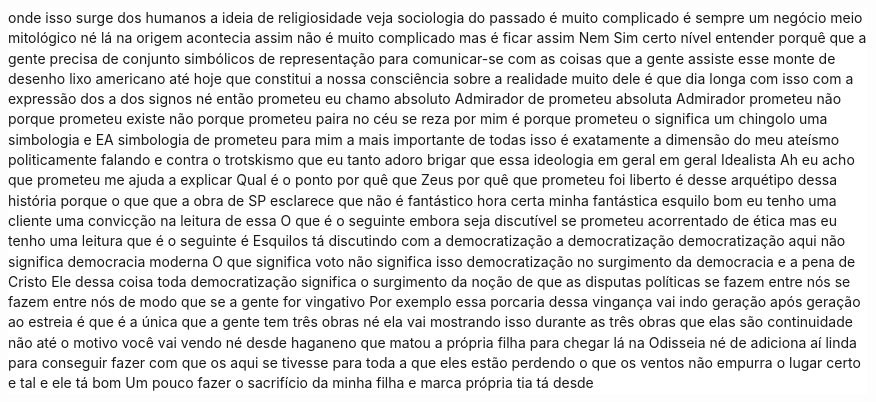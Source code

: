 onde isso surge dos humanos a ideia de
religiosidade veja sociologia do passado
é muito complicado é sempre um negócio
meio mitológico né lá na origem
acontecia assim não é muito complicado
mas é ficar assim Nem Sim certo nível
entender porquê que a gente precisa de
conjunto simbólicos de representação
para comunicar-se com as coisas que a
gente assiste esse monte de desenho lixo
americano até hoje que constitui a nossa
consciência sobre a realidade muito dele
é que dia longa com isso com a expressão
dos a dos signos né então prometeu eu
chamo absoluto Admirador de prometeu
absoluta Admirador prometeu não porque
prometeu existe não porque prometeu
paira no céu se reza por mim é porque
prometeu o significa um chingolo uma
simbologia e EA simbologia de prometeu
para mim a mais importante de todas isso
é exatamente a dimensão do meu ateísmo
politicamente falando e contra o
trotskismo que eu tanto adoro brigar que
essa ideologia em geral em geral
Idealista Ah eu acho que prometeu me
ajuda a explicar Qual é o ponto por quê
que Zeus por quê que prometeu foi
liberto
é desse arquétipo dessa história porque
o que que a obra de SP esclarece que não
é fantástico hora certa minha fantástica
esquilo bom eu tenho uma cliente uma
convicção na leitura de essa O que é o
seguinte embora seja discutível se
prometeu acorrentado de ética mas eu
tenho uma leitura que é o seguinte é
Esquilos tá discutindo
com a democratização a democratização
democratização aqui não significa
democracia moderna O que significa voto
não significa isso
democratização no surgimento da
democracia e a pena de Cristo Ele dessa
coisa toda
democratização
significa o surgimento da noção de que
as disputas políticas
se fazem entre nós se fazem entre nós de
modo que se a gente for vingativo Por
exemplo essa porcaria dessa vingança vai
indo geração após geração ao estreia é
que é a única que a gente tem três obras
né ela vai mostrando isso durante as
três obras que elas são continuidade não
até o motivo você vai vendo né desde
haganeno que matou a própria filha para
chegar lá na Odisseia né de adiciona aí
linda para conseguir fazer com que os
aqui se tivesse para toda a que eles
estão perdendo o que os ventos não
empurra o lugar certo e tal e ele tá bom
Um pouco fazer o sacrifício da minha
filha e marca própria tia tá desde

::::::

## Work order
Please return every line from the one that contains "linda para conseguir fazer com que os" through the end of the entries, exactly, leaving out all others.

## Written response
linda para conseguir fazer com que os
aqui se tivesse para toda a que eles
estão perdendo o que os ventos não
empurra o lugar certo e tal e ele tá bom
Um pouco fazer o sacrifício da minha
filha e marca própria tia tá desde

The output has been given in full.